▸ What you should do:
Among the entries below, please show each line that carries the word "implementation".
=== Section Start ===
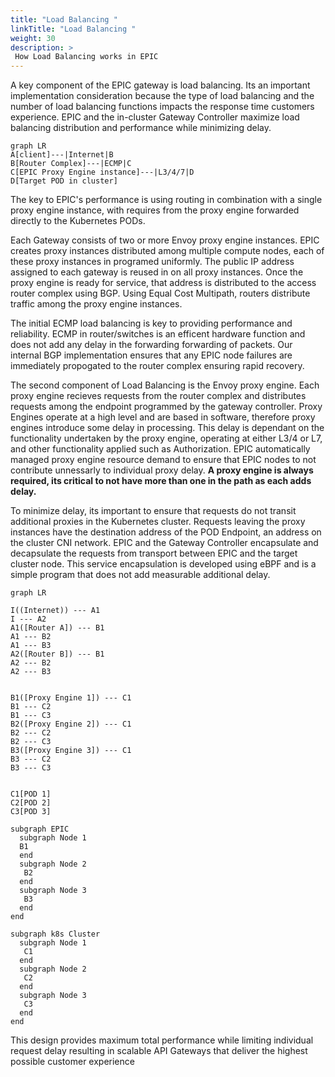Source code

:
 ```yaml
---
title: "Load Balancing "
linkTitle: "Load Balancing "
weight: 30
description: >
 How Load Balancing works in EPIC
---
```


A key component of the EPIC gateway is load balancing.  Its an important implementation consideration because the type of load balancing and the number of load balancing functions impacts the response time customers experience.  EPIC and the in-cluster Gateway Controller maximize load balancing distribution and performance while minimizing delay.


```mermaid
graph LR
A[client]---|Internet|B
B[Router Complex]---|ECMP|C
C[EPIC Proxy Engine instance]---|L3/4/7|D
D[Target POD in cluster]
```
The key to EPIC's performance is using routing in combination with a single proxy engine instance, with requires from the proxy engine forwarded directly to the Kubernetes PODs.  

Each Gateway consists of two or more Envoy proxy engine instances.  EPIC creates proxy instances distributed among multiple compute nodes, each of these proxy instances in programed uniformly.  The public IP address assigned to each gateway is reused in on all proxy instances.  Once the proxy engine is ready for service, that address is distributed to the access router complex using BGP.  Using Equal Cost Multipath, routers distribute traffic among the proxy engine instances.  

The initial ECMP load balancing is key to providing performance and reliability.  ECMP in router/switches is an efficent hardware function and does not add any delay in the forwarding forwarding of packets.  Our internal BGP implementation ensures that any EPIC node failures are immediately propogated to the router complex ensuring rapid recovery.

The second component of Load Balancing is the Envoy proxy engine.  Each proxy engine recieves requests from the router complex and distributes requests among the endpoint programmed by the gateway controller.  Proxy Engines operate at a high level and are based in software, therefore proxy engines introduce some delay in processing.  This delay is dependant on the functionality undertaken by the proxy engine, operating at either L3/4 or L7, and other functionality applied such as Authorization.  EPIC automatically managed proxy engine resource demand to ensure that EPIC nodes to not contribute unnessarly to individual proxy delay.  **A proxy engine is always required, its critical to not have more than one in the path as each adds delay.**

To minimize delay, its important to ensure that requests do not transit additional proxies in the Kubernetes cluster.  Requests leaving the proxy instances have the destination address of the POD Endpoint, an address on the cluster CNI network.  EPIC and the Gateway Controller encapsulate and decapsulate the requests from transport between EPIC and the target cluster node.  This service encapsulation is developed using eBPF and is a simple program that does not add measurable additional delay.



```mermaid
graph LR

I((Internet)) --- A1
I --- A2
A1([Router A]) --- B1
A1 --- B2
A1 --- B3
A2([Router B]) --- B1
A2 --- B2
A2 --- B3


B1([Proxy Engine 1]) --- C1
B1 --- C2
B1 --- C3
B2([Proxy Engine 2]) --- C1
B2 --- C2
B2 --- C3
B3([Proxy Engine 3]) --- C1
B3 --- C2
B3 --- C3


C1[POD 1]
C2[POD 2]
C3[POD 3]

subgraph EPIC
  subgraph Node 1 
  B1
  end
  subgraph Node 2
   B2
  end
  subgraph Node 3
   B3
  end
end

subgraph k8s Cluster
  subgraph Node 1
   C1
  end
  subgraph Node 2
   C2
  end
  subgraph Node 3
   C3
  end
end

 ```



This design provides maximum total performance while limiting individual request delay resulting in scalable API Gateways that deliver the highest possible customer experience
=== Section End ===
▸ Written reply:
A key component of the EPIC gateway is load balancing.  Its an important implementation consideration because the type of load balancing and the number of load balancing functions impacts the response time customers experience.  EPIC and the in-cluster Gateway Controller maximize load balancing distribution and performance while minimizing delay.
The initial ECMP load balancing is key to providing performance and reliability.  ECMP in router/switches is an efficent hardware function and does not add any delay in the forwarding forwarding of packets.  Our internal BGP implementation ensures that any EPIC node failures are immediately propogated to the router complex ensuring rapid recovery.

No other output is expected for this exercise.